Action by Wallace G. Bowden, as administrator of Reuben Bowden against the Jacksonville Electric Company. Judgment for defendant, and plaintiff brings error. Reversed.

Syllabus by the Court

SYLLABUS

An administrator may be appointed to administer upon the estate of a deceased minor.

An administrator of the estate of a deceased minor, under the provisions of sections 2342 and 2343 of the Revised Statutes of 1892, may recover damages for the death of his intestate when such death was caused by the wrongful act, negligence carelessness, or default of a corporation or its agents when acting as such, and such minor leaves neither widow nor minor child or children, nor any person or persons dependent on him for a support.

An allegation in a declaration that 'W. G. B. was duly appointed as administrator of the estate of said R. B deceased,' is equivalent to an allegation that such administrator was appointed according to law.

Under section 17 of article 5 of the Constritution one county judge has general power to grant letters of administration, and, as such letters of administration can lawfully be granted on the estate of a deceased minor, an allegation in a declaration that a named person was duly appointed as administrator of the estate of a named deceased minor is a sufficient allegation of the granting of such letters; the regularity of the granting thereof not being subject to collateral attack.

COUNSEL Bryan & Bryan, for plaintiff in error.

J. E Hartridge, for defendant in error.

OPINION

WHITFIELD J.

The plaintiff in error, as administrator, brought an action in the circuit court for Duval county to recover damages for the death of Reuben Bowden, alleged to have been caused by the wrongful act of the defendant in error. The declaration contains six counts, and alleges that Reuben Bowden on August 25, 1904, died from injuries received while a passenger on one of defendant's street cars by the careless and negligent operation of said cars by defendant, 'and that the said Reuben Bowden died leaving neither widow nor minor child or children, nor any person or persons dependent upon him, the said Reuben Bowden, for a support; that the said Wallace G. Bowden, plaintiff, was on, to wit, August 30, 1904, duly appointed as administrator of the estate of said Reuben Bowden, deceased.' A demurrer to the declaration was overruled, and the defendant pleaded to each of the six counts: (1) Not guilty; (2) the death of the said Reuben Bowden was caused solely by his own negligence, and not otherwise; (3) that Reuben Bowden, deceased, of whom the said Wallace G. Bowden claims to be administrator, was, at the time of his death, an infant under 21 years of age, and that there is no authority under the laws of the state of Florida for the appointment of an administrator of a minor.

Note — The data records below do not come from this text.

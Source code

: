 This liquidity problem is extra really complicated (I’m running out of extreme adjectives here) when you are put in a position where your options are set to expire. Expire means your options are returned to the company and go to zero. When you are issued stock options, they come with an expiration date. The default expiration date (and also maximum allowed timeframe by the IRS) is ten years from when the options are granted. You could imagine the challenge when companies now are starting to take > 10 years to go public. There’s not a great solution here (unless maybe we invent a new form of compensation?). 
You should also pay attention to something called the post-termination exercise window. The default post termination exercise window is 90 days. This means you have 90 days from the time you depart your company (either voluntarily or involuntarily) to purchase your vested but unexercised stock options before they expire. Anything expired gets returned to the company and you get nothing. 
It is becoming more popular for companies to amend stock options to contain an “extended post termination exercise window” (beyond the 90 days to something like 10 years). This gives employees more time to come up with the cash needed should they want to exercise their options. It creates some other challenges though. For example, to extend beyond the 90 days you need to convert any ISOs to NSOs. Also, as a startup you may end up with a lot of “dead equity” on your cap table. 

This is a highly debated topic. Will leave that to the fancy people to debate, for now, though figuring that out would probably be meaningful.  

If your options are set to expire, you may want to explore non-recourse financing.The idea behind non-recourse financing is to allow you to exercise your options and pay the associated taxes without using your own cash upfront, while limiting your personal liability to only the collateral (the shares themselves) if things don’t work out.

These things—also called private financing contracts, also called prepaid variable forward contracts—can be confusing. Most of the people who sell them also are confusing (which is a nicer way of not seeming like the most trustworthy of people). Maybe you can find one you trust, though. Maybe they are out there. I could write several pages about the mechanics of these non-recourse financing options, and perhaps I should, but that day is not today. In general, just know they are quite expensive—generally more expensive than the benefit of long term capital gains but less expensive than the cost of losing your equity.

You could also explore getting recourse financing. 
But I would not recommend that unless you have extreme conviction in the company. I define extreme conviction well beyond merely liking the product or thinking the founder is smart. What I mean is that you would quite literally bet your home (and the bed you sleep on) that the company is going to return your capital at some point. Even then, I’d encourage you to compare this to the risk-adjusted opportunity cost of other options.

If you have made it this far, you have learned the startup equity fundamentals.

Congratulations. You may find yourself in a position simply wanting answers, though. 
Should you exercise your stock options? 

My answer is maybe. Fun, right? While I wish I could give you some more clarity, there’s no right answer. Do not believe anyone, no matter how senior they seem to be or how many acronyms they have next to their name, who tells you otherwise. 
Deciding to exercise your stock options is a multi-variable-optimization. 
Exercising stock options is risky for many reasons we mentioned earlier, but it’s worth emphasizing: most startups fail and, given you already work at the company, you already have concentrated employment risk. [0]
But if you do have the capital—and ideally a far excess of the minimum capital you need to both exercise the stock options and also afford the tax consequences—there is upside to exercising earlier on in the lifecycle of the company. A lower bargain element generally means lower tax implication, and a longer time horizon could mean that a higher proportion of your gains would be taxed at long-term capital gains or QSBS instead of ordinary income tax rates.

Issue was joined on the first and second pleas. The third plea was demurred to on the grounds (1) that it presents no defense to the plaintiff's cause of action; (2) the appointment as administrator is valid. This demurrer to the third plea was overruled. The plaintiff refused to plead further, refused to join issue on the third plea, and elected to stand on his demurrer to the third plea. Thereupon the court rendered final judgment on the demurrer for the defendant. The plaintiff took writ of error, and assigns as errors (1) the overruling of plaintiff's demurrer to the defendant's third plea; (2) the entering of judgment for the defendant and against the plaintiff.

The question presented for determination is whether there is authority under the laws of this state for the appointment of an administrator of a minor. There are decisions holding the appointment of an administrator of the estate of a deceased minor unnecessary under given circumstances (see Hargroves' Adm'r v. Thompson, 31 Miss. 211; Lynch v. Rotan, 39 Ill. 14), but no authority is produced denying the power of a proper court to grant letters of administration on the estate of a deceased minor. On the contrary, there are a number of cases to be found in which the administrators of the estates of deceased minors have been recognized. See Jones v. Dexter, 8 Fla. 276; Barrett v. Provincher, 39 Neb. 773, 58 N.W. 292; City of Horton v. Trompeter, 53 Kan. 150, 35 P. 1106; Wheeler, Adm'r, v. St. Joseph & W. Ry. Co., 31 Kan. 640, 3 P. 297; Union Pacific Ry. Co. v. Dundon, 37 Kan. 1, 14 P. 501; City of Chicago v. Scholten, 75 Ill. 468; 18 Cyc. 63; 1 Woerner's American Law of Administration (2d Ed.) § 201; 11 Amer. & Eng. Ency. Law, 744; Chicago & Alton R. R. Co. v. Logue, Adm'r, 47 Ill.App. 292; Estate of Livermore, 132 Cal. 99, 64 P. 113, 84 Am. St. Rep. 37; Lawrence v. Birney, 40 Iowa, 377; Kennedy v. Ryall, Adm'r, 67 N.Y. 379. See, also, extended note to Blood v. Kane (N. Y.) 15 L. R. A. 490.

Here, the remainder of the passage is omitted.